[Records from a data source]

== Segment start ==

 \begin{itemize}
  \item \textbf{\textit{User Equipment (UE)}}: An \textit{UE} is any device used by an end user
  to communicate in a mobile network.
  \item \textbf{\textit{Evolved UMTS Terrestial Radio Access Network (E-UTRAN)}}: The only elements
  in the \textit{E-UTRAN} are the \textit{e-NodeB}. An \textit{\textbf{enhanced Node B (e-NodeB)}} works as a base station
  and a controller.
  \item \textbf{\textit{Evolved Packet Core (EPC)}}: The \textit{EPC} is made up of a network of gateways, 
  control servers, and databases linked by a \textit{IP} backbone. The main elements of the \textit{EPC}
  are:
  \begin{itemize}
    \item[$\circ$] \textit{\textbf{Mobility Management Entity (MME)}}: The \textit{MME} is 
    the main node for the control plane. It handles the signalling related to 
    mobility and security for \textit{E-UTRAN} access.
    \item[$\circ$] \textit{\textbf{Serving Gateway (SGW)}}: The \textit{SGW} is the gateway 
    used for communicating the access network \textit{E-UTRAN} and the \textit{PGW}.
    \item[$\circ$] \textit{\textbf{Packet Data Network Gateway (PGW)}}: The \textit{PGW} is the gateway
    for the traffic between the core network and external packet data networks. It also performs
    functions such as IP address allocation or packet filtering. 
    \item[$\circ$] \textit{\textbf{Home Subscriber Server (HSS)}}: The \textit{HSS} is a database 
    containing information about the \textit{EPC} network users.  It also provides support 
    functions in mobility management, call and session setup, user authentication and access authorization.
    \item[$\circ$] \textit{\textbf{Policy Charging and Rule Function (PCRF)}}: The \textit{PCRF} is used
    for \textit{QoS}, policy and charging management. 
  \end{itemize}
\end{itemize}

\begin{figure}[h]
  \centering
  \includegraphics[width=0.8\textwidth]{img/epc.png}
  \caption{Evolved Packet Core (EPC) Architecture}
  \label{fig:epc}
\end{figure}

== Segment end ==

* [What you have to do]
Write out all the data exactly.

* [Solution to this task]
 \begin{itemize}
  \item \textbf{\textit{User Equipment (UE)}}: An \textit{UE} is any device used by an end user
  to communicate in a mobile network.
  \item \textbf{\textit{Evolved UMTS Terrestial Radio Access Network (E-UTRAN)}}: The only elements
  in the \textit{E-UTRAN} are the \textit{e-NodeB}. An \textit{\textbf{enhanced Node B (e-NodeB)}} works as a base station
  and a controller.
  \item \textbf{\textit{Evolved Packet Core (EPC)}}: The \textit{EPC} is made up of a network of gateways, 
  control servers, and databases linked by a \textit{IP} backbone. The main elements of the \textit{EPC}
  are:
  \begin{itemize}
    \item[$\circ$] \textit{\textbf{Mobility Management Entity (MME)}}: The \textit{MME} is 
    the main node for the control plane. It handles the signalling related to 
    mobility and security for \textit{E-UTRAN} access.
    \item[$\circ$] \textit{\textbf{Serving Gateway (SGW)}}: The \textit{SGW} is the gateway 
    used for communicating the access network \textit{E-UTRAN} and the \textit{PGW}.
    \item[$\circ$] \textit{\textbf{Packet Data Network Gateway (PGW)}}: The \textit{PGW} is the gateway
    for the traffic between the core network and external packet data networks. It also performs
    functions such as IP address allocation or packet filtering. 
    \item[$\circ$] \textit{\textbf{Home Subscriber Server (HSS)}}: The \textit{HSS} is a database 
    containing information about the \textit{EPC} network users.  It also provides support 
    functions in mobility management, call and session setup, user authentication and access authorization.
    \item[$\circ$] \textit{\textbf{Policy Charging and Rule Function (PCRF)}}: The \textit{PCRF} is used
    for \textit{QoS}, policy and charging management. 
  \end{itemize}
\end{itemize}

\begin{figure}[h]
  \centering
  \includegraphics[width=0.8\textwidth]{img/epc.png}
  \caption{Evolved Packet Core (EPC) Architecture}
  \label{fig:epc}
\end{figure}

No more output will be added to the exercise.